▶ WHAT NEEDS TO BE DONE:
Going line by line through the entries below, count those that contain "litongjava". Give the number by itself.

[SOURCE MATERIAL Boundary: Start]

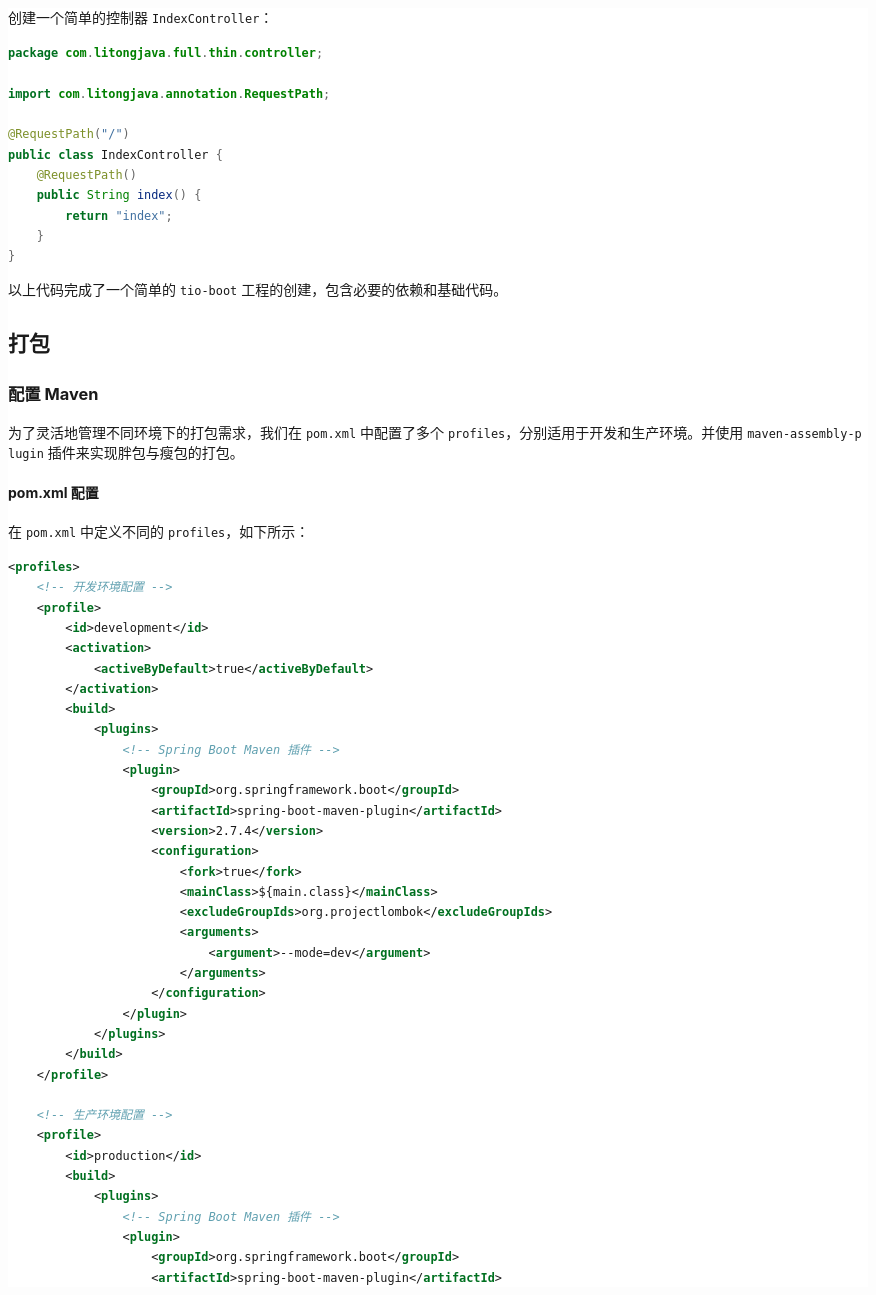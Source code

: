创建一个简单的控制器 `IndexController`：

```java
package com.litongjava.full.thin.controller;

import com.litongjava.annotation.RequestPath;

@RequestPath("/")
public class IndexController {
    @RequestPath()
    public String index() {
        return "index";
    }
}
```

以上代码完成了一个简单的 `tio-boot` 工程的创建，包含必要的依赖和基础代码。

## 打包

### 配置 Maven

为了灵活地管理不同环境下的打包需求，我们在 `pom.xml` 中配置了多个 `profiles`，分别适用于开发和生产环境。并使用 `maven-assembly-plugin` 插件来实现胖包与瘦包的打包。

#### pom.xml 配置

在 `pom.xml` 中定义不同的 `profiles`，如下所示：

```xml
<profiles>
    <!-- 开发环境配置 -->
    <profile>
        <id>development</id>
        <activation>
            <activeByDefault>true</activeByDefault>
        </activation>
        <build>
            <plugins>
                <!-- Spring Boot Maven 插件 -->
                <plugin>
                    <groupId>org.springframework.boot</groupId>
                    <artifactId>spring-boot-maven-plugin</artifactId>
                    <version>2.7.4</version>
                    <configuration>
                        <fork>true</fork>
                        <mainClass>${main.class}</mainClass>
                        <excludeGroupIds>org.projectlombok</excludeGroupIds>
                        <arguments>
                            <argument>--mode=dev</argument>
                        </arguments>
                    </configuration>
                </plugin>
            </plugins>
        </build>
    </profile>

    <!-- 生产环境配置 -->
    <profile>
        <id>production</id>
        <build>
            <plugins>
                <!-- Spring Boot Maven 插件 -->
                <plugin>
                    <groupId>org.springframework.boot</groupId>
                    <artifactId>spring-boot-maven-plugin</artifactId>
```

[SOURCE MATERIAL Boundary: End]

▶ ANSWER:
2